→ **Given data**:
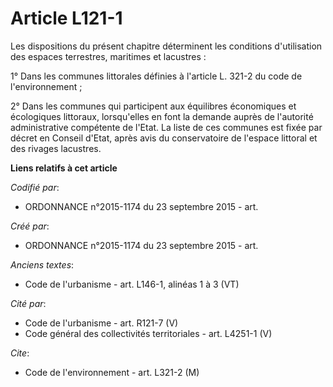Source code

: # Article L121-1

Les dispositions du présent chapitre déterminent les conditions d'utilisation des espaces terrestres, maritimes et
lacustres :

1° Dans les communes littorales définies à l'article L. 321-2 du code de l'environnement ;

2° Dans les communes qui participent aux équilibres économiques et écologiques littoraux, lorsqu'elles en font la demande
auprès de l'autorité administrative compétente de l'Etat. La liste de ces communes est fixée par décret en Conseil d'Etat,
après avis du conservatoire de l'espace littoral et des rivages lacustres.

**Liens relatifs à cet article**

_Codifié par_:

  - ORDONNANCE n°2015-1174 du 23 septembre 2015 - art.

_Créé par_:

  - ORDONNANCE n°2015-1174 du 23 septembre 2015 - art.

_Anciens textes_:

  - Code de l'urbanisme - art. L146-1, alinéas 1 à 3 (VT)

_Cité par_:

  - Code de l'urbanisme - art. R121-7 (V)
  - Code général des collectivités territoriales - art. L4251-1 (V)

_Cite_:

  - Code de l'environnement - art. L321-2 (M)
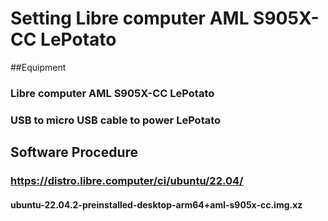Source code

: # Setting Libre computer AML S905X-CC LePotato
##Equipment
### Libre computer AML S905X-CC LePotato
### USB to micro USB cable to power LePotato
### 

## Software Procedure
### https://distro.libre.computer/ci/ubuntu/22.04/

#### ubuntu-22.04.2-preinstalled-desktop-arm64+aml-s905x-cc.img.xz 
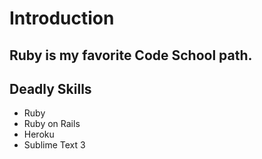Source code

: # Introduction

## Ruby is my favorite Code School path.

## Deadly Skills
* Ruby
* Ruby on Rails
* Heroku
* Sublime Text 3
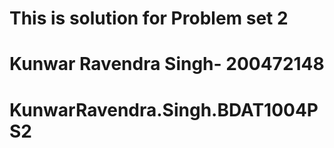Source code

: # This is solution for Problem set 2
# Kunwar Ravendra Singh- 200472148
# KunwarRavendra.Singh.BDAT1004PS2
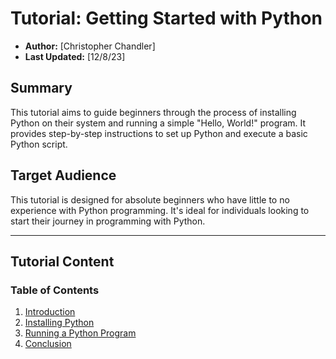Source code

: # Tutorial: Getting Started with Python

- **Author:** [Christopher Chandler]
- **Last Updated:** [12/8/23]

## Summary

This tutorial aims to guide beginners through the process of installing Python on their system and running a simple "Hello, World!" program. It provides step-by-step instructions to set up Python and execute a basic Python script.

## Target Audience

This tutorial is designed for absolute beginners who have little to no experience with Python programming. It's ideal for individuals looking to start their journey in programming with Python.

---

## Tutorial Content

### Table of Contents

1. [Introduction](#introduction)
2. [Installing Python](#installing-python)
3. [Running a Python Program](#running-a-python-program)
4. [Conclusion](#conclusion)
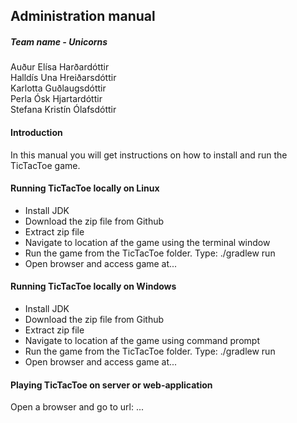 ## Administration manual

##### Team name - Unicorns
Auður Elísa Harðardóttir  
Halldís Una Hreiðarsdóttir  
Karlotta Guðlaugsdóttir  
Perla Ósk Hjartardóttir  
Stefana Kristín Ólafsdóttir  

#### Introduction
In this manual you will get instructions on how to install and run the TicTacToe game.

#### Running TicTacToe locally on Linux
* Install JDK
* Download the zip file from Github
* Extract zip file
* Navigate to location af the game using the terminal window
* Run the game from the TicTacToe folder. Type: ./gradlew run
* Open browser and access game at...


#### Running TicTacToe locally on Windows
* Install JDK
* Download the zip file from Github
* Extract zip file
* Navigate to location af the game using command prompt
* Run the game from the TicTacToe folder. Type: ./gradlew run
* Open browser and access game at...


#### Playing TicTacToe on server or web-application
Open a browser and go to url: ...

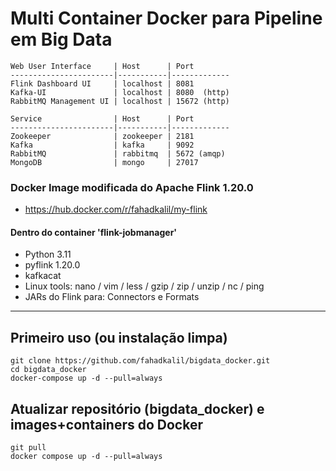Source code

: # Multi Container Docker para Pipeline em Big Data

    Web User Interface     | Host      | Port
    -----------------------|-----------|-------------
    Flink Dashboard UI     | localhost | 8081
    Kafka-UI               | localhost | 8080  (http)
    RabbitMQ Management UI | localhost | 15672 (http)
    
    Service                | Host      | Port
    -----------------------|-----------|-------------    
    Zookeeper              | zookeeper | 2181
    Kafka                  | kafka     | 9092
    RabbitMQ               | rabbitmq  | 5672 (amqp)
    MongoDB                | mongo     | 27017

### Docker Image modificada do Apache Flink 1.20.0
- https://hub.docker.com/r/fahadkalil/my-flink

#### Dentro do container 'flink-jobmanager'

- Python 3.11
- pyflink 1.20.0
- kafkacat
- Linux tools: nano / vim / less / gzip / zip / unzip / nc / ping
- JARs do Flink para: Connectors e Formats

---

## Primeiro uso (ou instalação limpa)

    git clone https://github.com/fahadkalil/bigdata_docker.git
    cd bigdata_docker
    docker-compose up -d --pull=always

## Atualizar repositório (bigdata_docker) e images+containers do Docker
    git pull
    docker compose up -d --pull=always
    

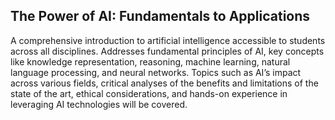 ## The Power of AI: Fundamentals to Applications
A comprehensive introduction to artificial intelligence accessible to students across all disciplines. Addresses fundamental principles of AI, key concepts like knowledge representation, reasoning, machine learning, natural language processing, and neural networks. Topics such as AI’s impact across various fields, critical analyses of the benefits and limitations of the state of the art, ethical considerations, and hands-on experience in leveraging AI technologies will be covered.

--

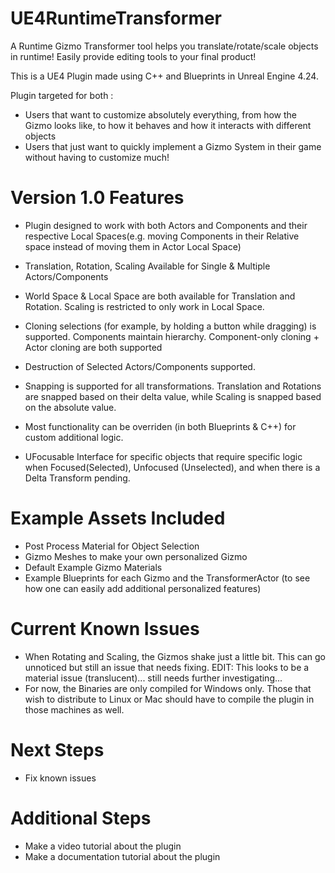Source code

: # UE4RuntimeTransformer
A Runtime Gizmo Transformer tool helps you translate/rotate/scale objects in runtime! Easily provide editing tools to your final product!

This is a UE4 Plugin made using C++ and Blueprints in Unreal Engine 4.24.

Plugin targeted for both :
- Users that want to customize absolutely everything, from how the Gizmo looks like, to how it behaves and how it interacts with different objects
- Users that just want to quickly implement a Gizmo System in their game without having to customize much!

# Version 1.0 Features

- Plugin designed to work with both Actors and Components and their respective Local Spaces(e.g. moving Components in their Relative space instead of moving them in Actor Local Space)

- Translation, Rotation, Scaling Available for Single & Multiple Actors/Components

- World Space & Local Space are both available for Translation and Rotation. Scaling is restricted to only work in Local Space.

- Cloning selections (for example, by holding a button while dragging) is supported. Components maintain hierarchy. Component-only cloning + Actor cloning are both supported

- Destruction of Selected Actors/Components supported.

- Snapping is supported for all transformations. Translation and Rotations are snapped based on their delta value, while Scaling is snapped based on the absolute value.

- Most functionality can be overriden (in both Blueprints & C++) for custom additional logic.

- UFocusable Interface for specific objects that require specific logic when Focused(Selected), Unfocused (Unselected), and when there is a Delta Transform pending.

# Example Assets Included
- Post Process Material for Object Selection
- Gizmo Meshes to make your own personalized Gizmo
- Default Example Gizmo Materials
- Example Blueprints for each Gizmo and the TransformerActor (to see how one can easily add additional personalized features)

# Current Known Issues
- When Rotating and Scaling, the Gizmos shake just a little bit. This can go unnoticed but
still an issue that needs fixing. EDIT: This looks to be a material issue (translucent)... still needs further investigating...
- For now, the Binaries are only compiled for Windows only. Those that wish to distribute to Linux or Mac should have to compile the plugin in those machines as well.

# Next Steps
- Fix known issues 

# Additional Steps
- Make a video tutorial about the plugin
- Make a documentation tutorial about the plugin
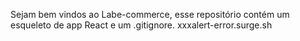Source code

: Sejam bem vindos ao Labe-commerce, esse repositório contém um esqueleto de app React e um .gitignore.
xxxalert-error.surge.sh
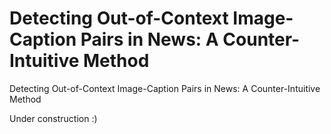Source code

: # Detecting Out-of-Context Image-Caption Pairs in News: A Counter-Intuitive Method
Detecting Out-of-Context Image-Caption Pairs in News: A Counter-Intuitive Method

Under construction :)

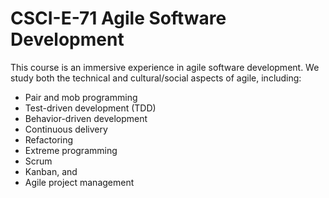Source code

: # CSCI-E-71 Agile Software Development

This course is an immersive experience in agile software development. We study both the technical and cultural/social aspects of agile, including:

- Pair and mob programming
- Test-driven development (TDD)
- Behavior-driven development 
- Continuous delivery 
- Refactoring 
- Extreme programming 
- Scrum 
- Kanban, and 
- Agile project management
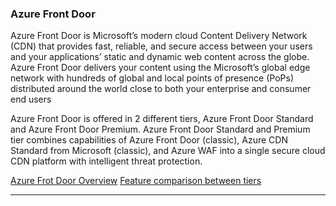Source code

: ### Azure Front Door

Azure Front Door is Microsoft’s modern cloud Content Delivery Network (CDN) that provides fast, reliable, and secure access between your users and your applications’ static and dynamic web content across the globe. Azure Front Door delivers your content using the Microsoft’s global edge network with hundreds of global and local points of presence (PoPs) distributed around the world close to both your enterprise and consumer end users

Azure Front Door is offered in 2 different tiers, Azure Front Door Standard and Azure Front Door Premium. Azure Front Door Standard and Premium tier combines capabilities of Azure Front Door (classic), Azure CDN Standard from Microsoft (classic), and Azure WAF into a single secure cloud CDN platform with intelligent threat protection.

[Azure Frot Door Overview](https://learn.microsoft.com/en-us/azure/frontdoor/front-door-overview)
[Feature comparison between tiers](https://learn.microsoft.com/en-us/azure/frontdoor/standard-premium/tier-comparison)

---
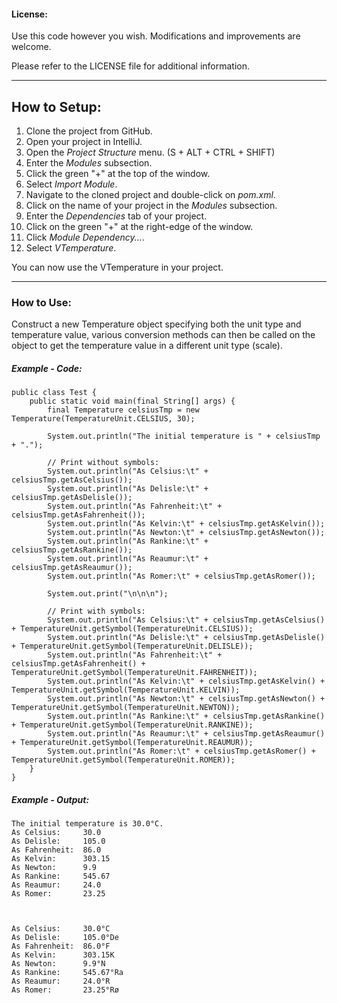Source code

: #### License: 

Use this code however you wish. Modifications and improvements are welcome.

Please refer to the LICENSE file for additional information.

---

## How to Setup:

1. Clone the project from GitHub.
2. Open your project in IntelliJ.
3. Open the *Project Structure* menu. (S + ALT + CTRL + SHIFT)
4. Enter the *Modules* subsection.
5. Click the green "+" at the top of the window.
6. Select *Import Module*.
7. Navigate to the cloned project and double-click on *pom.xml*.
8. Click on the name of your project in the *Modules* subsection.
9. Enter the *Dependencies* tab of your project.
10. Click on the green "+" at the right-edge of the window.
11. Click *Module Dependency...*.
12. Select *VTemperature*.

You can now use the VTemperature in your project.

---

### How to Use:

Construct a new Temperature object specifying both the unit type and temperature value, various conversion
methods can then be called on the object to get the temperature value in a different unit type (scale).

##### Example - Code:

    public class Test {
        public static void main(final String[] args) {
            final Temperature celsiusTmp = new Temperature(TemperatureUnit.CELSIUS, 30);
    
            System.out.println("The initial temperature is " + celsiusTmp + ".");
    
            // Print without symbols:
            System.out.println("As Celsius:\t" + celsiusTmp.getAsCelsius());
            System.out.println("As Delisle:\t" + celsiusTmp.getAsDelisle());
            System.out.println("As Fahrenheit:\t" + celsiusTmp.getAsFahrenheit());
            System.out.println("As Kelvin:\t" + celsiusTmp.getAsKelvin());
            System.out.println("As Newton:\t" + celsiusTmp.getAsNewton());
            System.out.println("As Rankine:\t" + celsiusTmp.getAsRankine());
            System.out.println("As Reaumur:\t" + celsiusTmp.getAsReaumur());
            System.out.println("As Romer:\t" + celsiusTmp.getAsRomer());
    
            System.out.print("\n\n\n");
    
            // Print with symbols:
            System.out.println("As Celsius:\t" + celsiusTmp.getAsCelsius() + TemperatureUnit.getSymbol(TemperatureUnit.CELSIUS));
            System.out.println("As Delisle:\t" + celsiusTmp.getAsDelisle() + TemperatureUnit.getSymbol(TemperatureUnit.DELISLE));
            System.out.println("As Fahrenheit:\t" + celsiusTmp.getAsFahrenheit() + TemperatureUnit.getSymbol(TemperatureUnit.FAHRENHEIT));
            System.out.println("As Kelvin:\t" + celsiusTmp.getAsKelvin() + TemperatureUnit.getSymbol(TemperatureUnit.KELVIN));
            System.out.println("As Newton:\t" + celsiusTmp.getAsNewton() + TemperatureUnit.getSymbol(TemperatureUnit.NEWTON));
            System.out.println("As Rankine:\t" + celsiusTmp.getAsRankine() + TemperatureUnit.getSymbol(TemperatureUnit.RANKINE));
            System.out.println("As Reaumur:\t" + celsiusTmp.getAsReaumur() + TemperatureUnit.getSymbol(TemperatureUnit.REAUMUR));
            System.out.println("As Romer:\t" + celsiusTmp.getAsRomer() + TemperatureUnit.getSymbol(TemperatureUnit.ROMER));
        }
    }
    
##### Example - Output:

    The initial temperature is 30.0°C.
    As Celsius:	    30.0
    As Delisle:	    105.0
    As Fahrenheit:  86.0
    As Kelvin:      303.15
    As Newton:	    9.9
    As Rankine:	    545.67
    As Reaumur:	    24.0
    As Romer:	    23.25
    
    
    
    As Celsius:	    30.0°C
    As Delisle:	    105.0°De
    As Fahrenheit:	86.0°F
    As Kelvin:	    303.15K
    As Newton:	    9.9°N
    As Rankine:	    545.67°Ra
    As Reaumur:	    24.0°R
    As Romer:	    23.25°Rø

→ **Task prompt**: Copy each line of the data above that holds "News".

→ **Response box**:
: # Detecting Out-of-Context Image-Caption Pairs in News: A Counter-Intuitive Method
Detecting Out-of-Context Image-Caption Pairs in News: A Counter-Intuitive Method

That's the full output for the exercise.